-- RECORDS --
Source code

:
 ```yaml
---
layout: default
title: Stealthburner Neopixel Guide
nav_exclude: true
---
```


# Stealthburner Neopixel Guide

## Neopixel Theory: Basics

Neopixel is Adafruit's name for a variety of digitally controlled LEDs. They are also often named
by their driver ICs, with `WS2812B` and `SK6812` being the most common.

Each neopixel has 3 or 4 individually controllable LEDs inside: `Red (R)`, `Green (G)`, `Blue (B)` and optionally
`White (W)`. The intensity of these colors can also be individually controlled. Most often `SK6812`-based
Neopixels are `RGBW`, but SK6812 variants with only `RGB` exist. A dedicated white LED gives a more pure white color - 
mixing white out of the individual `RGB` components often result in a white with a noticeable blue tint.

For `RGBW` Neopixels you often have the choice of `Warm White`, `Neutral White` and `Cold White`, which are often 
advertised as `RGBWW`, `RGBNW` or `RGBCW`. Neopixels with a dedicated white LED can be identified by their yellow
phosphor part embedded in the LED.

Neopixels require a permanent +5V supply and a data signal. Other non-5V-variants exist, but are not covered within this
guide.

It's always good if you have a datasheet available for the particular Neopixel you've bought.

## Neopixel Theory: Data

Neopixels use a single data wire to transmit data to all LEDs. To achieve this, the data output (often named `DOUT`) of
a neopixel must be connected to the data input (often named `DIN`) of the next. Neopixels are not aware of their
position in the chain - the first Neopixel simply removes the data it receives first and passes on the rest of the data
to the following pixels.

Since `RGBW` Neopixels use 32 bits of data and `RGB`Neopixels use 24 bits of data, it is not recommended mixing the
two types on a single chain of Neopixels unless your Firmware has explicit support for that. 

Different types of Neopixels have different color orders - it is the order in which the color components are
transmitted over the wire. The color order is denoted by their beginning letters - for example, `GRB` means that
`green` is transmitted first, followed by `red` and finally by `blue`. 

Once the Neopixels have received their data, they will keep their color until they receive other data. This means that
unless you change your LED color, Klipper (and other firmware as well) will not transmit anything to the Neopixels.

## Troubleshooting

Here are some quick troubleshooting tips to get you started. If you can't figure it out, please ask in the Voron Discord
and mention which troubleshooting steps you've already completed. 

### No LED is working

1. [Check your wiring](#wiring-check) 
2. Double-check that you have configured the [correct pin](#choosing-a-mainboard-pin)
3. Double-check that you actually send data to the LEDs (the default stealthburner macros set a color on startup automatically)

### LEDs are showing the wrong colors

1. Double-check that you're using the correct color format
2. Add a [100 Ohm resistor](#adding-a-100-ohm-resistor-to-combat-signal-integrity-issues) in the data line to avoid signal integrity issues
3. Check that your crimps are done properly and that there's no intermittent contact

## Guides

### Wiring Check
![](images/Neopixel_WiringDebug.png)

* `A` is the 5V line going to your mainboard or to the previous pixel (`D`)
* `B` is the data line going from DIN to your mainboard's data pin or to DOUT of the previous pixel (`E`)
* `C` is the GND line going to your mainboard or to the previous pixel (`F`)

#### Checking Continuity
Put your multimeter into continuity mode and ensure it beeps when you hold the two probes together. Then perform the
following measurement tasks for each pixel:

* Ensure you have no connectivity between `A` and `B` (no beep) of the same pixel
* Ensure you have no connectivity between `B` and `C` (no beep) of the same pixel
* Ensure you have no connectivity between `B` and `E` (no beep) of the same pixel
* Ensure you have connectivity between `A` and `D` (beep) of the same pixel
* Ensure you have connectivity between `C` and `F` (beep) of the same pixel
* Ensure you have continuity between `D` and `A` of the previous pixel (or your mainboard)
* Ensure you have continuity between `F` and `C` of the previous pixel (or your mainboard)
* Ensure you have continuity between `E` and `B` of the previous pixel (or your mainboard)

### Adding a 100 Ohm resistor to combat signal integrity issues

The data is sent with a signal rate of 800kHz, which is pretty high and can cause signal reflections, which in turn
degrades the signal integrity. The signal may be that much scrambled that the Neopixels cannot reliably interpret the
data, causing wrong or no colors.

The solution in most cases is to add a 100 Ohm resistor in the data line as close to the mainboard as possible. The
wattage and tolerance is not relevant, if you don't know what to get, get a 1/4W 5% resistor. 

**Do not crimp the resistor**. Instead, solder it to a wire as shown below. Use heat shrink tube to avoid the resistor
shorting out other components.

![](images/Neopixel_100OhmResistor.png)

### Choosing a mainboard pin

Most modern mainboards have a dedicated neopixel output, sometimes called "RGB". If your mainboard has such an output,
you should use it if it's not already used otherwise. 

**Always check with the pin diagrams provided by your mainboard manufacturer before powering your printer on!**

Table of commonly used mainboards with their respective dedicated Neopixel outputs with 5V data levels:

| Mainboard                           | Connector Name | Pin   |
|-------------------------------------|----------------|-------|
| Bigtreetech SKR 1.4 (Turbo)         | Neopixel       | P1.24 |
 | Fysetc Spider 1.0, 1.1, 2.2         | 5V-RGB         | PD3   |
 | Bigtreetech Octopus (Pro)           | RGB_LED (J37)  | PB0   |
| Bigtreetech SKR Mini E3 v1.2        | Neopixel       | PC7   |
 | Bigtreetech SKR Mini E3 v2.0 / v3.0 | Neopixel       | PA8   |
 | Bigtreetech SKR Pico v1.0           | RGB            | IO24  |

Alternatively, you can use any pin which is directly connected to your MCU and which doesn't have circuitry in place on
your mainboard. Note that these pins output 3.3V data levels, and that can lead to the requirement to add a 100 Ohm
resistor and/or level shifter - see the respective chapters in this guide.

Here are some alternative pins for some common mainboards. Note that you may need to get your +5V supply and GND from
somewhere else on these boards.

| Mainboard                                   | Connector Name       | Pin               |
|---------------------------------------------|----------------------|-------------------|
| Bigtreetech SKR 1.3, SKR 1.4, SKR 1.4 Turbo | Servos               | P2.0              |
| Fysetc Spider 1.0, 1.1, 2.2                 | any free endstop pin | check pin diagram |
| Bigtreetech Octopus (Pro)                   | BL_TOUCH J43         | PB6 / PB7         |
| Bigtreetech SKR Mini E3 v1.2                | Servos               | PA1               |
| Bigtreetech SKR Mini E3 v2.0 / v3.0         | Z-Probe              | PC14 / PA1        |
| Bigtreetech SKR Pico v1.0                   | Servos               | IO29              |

-- BRIEF --
Retype only the lines above between the line with "### Wiring Check" and the line with "following measurement tasks", counting those two lines as well, and keep every character as it is.

-- ANSWER SPACE --
### Wiring Check
![](images/Neopixel_WiringDebug.png)

* `A` is the 5V line going to your mainboard or to the previous pixel (`D`)
* `B` is the data line going from DIN to your mainboard's data pin or to DOUT of the previous pixel (`E`)
* `C` is the GND line going to your mainboard or to the previous pixel (`F`)

#### Checking Continuity
Put your multimeter into continuity mode and ensure it beeps when you hold the two probes together. Then perform the
following measurement tasks for each pixel:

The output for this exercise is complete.